As Arsene Wenger batted back the latest round of questions over whether he will remain Arsenal manager after this season, he reflected on a colleague recently persuaded to take a hasty decision.
Barcelona's 4-0 Champions League loss at Paris Saint-Germain last month brought heavy scrutiny upon Luis Enrique, who confirmed he would stand down in June after last week's 6-1 LaLiga win over Sporting Gijon.
As Barca beat PSG by the same scoreline in Wednesday's return match to dramatically and astonishingly complete one of sport's great comebacks, fans at Camp Nou exulted Luis Enrique having recently called for his head.
Wenger was unable to guide Arsenal to a similar feat of Champions League escapology 24 hours earlier as Bayern Munich dealt out a second 5-1 thrashing of their last-16 tie, with the hosts rudderless after Laurent Koscielny's red card early in the second half.
Before kick-off against Bayern at Emirates Stadium, around 200 Arsenal supporters staged a protest calling for Wenger to end a reign spanning three decades in north London.
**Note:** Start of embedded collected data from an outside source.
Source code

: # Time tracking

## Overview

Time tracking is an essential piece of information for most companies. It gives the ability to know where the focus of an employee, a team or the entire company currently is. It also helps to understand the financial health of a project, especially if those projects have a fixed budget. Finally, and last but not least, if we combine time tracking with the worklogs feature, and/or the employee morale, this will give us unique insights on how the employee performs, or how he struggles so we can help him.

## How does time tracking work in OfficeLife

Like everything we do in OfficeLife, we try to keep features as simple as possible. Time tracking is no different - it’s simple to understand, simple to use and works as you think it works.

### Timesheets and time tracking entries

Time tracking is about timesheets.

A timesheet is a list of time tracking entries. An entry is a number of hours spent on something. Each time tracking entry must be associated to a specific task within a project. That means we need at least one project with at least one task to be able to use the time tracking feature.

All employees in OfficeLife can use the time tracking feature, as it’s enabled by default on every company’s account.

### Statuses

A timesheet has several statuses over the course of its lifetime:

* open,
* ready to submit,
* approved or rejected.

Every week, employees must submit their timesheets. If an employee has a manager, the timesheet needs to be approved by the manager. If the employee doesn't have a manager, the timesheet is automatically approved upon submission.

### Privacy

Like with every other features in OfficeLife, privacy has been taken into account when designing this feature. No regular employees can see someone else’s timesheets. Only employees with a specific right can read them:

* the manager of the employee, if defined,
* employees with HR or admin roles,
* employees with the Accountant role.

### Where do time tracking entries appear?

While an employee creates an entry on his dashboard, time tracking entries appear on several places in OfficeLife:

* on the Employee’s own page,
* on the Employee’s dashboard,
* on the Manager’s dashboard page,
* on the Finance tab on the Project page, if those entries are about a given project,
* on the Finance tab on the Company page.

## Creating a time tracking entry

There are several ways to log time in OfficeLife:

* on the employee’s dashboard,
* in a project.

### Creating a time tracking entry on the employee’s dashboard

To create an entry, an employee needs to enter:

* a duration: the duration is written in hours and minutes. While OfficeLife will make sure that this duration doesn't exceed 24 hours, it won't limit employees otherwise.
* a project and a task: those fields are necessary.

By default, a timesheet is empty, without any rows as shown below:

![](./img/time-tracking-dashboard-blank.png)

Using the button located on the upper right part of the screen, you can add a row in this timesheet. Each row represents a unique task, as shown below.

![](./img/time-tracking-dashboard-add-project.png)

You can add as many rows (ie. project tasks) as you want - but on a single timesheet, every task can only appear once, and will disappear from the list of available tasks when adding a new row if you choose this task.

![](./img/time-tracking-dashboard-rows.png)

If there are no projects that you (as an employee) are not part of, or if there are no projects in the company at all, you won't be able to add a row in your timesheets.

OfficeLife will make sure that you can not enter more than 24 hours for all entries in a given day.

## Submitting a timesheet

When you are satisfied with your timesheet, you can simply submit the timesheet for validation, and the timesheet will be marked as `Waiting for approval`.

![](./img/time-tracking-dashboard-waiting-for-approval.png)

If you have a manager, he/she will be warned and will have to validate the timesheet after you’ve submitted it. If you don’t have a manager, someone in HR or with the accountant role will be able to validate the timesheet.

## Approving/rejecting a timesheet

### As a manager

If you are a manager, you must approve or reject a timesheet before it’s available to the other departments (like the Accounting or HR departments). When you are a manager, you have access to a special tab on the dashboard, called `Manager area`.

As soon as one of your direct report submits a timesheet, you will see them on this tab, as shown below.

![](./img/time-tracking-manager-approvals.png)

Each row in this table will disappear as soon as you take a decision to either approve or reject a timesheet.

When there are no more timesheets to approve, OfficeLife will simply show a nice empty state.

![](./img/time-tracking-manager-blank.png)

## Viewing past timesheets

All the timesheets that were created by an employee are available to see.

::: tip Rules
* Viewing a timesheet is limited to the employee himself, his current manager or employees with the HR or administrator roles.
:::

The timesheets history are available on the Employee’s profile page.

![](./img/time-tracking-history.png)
Chairman Sir Chips Keswick issued a statement on Thursday insisting the 67-year-old Frenchman and the club will not be rushed over a mutual decision on his future, with a similar fan march expected before Saturday's FA Cup quarter-final against non-league Lincoln City.
Having acknowledged fan attitudes would have a bearing on whether he stays or goes, the Gunners boss made reference to the astonishing events in Catalonia.
"I feel very strong, very motivated, ready to give my best," said Wenger, whose contract expires at the end of the season.
"It just sums it up that two weeks ago [Luis Enrique] was an idiot and everyone said you have to leave, so he said, 'okay, I go'.
"Today he is a hero. That sums up the job."
Refereeing decisions played a part in Barcelona's delirious triumph, with Luis Suarez's tumble to win a second penalty for their fifth goal drawing particular criticism.
Wenger ruefully pointed out the contrast between the breaks Barca enjoyed and his own side's ill fortune against Bayern, with Theo Walcott denied a strong penalty claim after opening the scoring and Koscielny only dismissed when the additional assistant persuaded referee Tasos Sidiropoulos to upgrade his initial yellow card.
"At the end of the [Barcelona] game, even when you have been so long in football, you sit there and think, 'how could this happen?'," Wenger said.
"But is the first penalty a penalty? The second one? Honestly..."
Having seen PSG undergo a staggering mental collapse, Wenger was left to wonder whether Arsenal might have brought similar pressure to bear on Bayern.
"Would we have made it or not? I don't know, maybe not," he added.
"But it could have been close because the [challenge] on Walcott was a penalty, [Olivier] Giroud had a great chance with a header just after half-time from six yards.
"They were wobbling a little bit at 1-0. At 2-0 it would have changed. You could see that with Paris Saint-Germain - players with experience froze suddenly.
"The mental aspect in these kind of games is very important."